*DATA TO PROCESS*.
^^^^

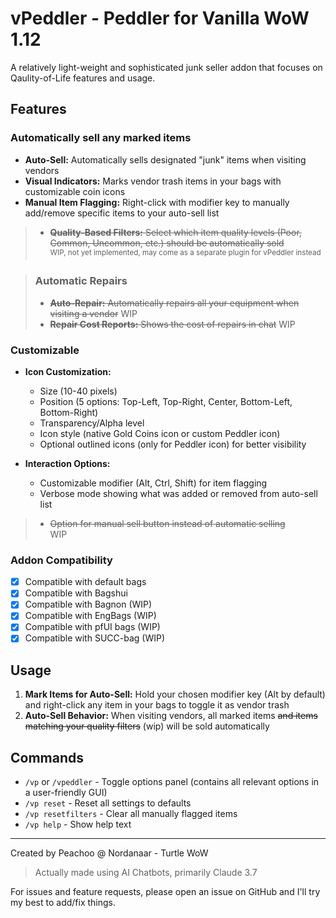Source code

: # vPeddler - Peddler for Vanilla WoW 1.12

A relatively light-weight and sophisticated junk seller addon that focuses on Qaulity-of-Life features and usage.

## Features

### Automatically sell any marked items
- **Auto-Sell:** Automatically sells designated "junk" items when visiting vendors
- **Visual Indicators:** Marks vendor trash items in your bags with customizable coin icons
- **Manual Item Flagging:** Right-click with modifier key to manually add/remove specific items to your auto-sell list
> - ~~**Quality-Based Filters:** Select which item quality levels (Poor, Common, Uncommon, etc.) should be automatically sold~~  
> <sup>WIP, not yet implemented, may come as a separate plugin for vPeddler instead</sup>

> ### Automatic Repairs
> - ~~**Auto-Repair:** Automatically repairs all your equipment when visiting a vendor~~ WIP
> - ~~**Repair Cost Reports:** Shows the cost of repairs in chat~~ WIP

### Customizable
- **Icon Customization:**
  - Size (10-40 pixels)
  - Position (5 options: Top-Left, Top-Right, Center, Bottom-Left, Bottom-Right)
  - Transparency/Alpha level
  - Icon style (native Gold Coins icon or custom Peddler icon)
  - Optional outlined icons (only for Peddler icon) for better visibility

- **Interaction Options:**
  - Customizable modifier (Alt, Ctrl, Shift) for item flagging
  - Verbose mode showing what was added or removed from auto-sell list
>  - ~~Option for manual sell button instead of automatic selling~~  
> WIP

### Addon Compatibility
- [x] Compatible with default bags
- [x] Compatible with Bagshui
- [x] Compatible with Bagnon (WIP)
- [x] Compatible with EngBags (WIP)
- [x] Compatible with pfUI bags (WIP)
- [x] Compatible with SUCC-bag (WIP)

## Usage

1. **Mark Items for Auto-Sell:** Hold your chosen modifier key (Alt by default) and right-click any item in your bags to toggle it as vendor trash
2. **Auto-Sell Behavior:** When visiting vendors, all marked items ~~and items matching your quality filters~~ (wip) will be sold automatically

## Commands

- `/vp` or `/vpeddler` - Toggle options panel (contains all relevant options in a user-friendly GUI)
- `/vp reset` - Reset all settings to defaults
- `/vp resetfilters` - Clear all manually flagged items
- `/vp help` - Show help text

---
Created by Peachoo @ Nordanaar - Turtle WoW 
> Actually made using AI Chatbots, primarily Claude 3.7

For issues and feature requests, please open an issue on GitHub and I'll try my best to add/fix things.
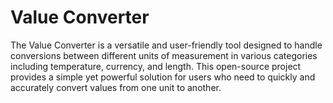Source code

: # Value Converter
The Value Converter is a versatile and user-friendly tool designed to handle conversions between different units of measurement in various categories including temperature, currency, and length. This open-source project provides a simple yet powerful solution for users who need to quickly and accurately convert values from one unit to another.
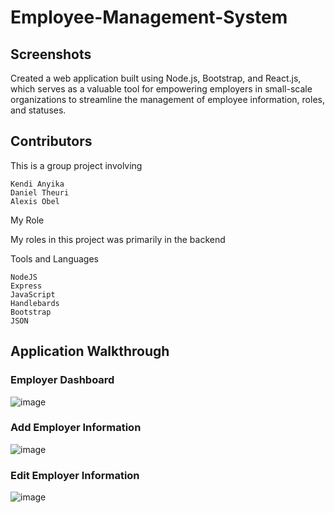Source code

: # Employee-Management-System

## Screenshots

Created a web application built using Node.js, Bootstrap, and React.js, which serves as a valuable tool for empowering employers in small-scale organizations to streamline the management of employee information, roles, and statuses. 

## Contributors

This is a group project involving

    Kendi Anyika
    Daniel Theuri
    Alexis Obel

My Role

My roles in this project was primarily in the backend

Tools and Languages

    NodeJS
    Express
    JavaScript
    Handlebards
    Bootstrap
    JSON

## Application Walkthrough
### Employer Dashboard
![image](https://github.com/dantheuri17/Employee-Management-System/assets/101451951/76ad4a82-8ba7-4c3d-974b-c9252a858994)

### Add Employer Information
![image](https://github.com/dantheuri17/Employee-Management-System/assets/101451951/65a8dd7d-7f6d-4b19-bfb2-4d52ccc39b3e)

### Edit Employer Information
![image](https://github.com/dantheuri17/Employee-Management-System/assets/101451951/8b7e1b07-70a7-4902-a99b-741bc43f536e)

^^^^

*DIRECTIONS FOR THIS TASK*.
A picture-free version of all the records, repeated exactly, is what to return.

*OUTPUT OF THE TASK*.
Source code

: # vPeddler - Peddler for Vanilla WoW 1.12

A relatively light-weight and sophisticated junk seller addon that focuses on Qaulity-of-Life features and usage.

## Features

### Automatically sell any marked items
- **Auto-Sell:** Automatically sells designated "junk" items when visiting vendors
- **Visual Indicators:** Marks vendor trash items in your bags with customizable coin icons
- **Manual Item Flagging:** Right-click with modifier key to manually add/remove specific items to your auto-sell list
> - ~~**Quality-Based Filters:** Select which item quality levels (Poor, Common, Uncommon, etc.) should be automatically sold~~  
> <sup>WIP, not yet implemented, may come as a separate plugin for vPeddler instead</sup>

> ### Automatic Repairs
> - ~~**Auto-Repair:** Automatically repairs all your equipment when visiting a vendor~~ WIP
> - ~~**Repair Cost Reports:** Shows the cost of repairs in chat~~ WIP

### Customizable
- **Icon Customization:**
  - Size (10-40 pixels)
  - Position (5 options: Top-Left, Top-Right, Center, Bottom-Left, Bottom-Right)
  - Transparency/Alpha level
  - Icon style (native Gold Coins icon or custom Peddler icon)
  - Optional outlined icons (only for Peddler icon) for better visibility

- **Interaction Options:**
  - Customizable modifier (Alt, Ctrl, Shift) for item flagging
  - Verbose mode showing what was added or removed from auto-sell list
>  - ~~Option for manual sell button instead of automatic selling~~  
> WIP

### Addon Compatibility
- [x] Compatible with default bags
- [x] Compatible with Bagshui
- [x] Compatible with Bagnon (WIP)
- [x] Compatible with EngBags (WIP)
- [x] Compatible with pfUI bags (WIP)
- [x] Compatible with SUCC-bag (WIP)

## Usage

1. **Mark Items for Auto-Sell:** Hold your chosen modifier key (Alt by default) and right-click any item in your bags to toggle it as vendor trash
2. **Auto-Sell Behavior:** When visiting vendors, all marked items ~~and items matching your quality filters~~ (wip) will be sold automatically

## Commands

- `/vp` or `/vpeddler` - Toggle options panel (contains all relevant options in a user-friendly GUI)
- `/vp reset` - Reset all settings to defaults
- `/vp resetfilters` - Clear all manually flagged items
- `/vp help` - Show help text

---
Created by Peachoo @ Nordanaar - Turtle WoW 
> Actually made using AI Chatbots, primarily Claude 3.7

For issues and feature requests, please open an issue on GitHub and I'll try my best to add/fix things.
Source code

: # Value Converter
The Value Converter is a versatile and user-friendly tool designed to handle conversions between different units of measurement in various categories including temperature, currency, and length. This open-source project provides a simple yet powerful solution for users who need to quickly and accurately convert values from one unit to another.
Source code

: # Employee-Management-System

## Screenshots

Created a web application built using Node.js, Bootstrap, and React.js, which serves as a valuable tool for empowering employers in small-scale organizations to streamline the management of employee information, roles, and statuses. 

## Contributors

This is a group project involving

    Kendi Anyika
    Daniel Theuri
    Alexis Obel

My Role

My roles in this project was primarily in the backend

Tools and Languages

    NodeJS
    Express
    JavaScript
    Handlebards
    Bootstrap
    JSON

## Application Walkthrough
### Employer Dashboard
![image](https://github.com/dantheuri17/Employee-Management-System/assets/101451951/76ad4a82-8ba7-4c3d-974b-c9252a858994)

### Add Employer Information
![image](https://github.com/dantheuri17/Employee-Management-System/assets/101451951/65a8dd7d-7f6d-4b19-bfb2-4d52ccc39b3e)

### Edit Employer Information
![image](https://github.com/dantheuri17/Employee-Management-System/assets/101451951/8b7e1b07-70a7-4902-a99b-741bc43f536e)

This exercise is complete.